> [YOUR ASSIGNMENT]:
Search each line below for the word "example" and list those that contain it.

> [DATASET RECORDS]:
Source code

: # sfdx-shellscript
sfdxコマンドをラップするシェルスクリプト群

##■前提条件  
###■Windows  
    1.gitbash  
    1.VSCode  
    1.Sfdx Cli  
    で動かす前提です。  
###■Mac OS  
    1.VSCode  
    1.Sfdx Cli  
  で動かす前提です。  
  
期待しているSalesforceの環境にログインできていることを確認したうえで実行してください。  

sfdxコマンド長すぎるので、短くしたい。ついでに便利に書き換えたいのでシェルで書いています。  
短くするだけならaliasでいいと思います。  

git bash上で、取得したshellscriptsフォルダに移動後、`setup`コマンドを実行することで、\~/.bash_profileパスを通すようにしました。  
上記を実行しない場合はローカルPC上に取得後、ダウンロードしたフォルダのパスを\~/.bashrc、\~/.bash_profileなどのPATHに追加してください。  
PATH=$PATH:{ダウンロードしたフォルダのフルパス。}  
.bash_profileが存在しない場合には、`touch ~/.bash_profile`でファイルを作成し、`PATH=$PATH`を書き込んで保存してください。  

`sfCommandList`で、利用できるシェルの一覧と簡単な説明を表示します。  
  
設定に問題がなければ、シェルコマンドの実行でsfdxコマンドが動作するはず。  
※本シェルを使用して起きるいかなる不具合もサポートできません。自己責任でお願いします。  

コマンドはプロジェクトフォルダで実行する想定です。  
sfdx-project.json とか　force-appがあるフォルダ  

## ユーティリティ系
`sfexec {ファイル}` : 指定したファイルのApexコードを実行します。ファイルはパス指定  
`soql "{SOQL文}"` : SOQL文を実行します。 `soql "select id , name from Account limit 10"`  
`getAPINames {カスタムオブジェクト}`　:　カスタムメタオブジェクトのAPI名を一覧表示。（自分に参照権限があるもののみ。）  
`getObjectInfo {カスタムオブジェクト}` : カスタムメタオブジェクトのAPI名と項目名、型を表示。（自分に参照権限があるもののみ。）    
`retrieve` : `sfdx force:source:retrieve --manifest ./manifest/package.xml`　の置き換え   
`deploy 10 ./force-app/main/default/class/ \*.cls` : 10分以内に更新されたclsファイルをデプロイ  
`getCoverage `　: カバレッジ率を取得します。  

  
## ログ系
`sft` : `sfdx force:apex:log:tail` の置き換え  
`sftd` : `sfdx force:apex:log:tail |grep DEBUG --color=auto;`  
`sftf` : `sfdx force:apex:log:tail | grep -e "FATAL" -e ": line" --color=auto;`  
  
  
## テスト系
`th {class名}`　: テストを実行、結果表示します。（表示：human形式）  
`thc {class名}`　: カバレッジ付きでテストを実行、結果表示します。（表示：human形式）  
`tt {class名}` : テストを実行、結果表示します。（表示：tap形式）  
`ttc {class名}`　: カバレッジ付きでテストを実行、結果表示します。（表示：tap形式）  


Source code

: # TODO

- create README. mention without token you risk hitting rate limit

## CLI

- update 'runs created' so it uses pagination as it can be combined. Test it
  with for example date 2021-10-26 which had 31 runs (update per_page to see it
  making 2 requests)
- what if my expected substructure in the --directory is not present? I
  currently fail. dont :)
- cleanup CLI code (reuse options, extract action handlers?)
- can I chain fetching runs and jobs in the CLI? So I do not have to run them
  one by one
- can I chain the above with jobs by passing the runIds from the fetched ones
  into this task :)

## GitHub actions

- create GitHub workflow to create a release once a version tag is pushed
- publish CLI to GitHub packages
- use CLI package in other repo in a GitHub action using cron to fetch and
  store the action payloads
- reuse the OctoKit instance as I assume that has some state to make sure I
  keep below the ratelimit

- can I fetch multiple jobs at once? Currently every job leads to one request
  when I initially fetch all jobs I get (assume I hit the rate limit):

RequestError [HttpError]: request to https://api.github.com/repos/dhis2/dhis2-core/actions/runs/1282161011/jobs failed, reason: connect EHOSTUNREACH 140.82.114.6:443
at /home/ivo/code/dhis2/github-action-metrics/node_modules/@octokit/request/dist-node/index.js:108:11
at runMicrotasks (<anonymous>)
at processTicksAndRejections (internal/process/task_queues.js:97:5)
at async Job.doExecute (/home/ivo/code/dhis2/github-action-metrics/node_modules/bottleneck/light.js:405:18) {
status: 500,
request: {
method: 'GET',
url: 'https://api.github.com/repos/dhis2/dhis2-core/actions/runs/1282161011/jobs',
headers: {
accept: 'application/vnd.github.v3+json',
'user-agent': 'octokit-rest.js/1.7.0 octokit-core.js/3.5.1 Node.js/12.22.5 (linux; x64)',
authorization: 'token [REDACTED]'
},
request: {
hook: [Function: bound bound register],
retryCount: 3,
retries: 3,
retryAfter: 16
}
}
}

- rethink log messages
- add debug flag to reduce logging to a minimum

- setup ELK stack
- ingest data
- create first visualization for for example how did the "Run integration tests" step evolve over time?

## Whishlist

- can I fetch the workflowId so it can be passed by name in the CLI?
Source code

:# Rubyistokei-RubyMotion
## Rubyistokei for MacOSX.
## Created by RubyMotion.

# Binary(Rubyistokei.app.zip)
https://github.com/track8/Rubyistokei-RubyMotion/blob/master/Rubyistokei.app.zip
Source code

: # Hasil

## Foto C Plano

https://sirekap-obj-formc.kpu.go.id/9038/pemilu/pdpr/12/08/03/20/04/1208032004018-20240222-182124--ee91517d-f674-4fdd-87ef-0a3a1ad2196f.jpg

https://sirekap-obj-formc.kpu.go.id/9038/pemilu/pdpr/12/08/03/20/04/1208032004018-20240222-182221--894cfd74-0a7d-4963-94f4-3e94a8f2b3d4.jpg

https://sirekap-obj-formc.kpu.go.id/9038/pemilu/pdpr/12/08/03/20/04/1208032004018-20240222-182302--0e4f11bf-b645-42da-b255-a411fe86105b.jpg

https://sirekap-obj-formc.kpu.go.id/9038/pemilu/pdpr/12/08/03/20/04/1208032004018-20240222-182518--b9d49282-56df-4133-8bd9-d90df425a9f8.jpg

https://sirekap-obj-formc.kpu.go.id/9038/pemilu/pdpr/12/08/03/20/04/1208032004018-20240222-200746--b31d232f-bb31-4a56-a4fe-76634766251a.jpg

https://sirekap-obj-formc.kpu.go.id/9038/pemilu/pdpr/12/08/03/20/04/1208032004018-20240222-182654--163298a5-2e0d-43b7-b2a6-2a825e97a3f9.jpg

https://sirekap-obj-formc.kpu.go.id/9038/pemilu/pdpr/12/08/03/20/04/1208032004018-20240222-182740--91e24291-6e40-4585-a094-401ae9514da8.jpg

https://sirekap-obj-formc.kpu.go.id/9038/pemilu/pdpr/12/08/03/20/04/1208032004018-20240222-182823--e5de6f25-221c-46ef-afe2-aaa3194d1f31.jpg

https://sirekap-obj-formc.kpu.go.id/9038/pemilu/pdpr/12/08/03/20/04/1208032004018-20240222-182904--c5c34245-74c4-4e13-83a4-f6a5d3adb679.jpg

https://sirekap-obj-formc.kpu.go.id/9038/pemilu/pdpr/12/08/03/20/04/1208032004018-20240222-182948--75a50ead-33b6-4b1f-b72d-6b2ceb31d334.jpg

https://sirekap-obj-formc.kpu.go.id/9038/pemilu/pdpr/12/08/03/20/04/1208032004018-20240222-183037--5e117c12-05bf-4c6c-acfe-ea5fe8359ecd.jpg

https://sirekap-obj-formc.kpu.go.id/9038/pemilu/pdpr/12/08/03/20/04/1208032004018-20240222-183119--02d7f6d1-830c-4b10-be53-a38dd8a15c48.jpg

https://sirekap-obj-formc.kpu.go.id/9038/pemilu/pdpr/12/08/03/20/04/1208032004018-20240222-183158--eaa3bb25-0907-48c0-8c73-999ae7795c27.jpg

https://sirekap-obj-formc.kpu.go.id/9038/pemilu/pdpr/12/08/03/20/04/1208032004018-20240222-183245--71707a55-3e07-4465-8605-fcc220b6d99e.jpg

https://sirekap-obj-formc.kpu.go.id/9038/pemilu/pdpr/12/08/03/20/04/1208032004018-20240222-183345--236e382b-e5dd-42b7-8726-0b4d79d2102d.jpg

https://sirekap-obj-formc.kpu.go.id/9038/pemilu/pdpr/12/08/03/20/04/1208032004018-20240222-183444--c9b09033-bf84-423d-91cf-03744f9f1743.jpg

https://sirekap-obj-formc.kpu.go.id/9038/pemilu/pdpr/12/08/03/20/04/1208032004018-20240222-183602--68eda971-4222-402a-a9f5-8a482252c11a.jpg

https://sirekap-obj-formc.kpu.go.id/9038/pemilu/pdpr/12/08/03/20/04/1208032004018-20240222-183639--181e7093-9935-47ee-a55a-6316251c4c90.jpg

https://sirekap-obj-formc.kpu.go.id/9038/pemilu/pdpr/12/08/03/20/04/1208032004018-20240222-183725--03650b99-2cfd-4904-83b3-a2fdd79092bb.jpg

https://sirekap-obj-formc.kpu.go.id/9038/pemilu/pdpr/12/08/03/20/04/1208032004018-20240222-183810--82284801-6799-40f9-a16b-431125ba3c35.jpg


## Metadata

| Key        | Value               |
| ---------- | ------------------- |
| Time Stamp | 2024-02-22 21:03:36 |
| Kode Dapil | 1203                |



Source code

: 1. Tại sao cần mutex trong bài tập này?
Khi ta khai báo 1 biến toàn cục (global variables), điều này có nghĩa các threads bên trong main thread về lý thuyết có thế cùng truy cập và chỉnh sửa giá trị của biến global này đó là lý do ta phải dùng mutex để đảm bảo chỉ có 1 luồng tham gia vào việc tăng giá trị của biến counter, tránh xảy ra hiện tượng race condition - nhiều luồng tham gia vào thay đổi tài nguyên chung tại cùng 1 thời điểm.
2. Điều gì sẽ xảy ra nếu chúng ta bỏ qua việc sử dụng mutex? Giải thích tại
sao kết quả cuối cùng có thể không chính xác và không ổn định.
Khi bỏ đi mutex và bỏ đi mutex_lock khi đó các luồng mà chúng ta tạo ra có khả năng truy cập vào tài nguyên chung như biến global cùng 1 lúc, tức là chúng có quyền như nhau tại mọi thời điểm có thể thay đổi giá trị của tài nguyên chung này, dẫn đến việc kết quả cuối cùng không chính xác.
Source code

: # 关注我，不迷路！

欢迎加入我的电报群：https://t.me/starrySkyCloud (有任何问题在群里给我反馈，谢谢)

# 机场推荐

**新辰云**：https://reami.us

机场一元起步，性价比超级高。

> [SOLUTION TO THE PROBLEM]:
  with for example date 2021-10-26 which had 31 runs (update per_page to see it
- create first visualization for for example how did the "Run integration tests" step evolve over time?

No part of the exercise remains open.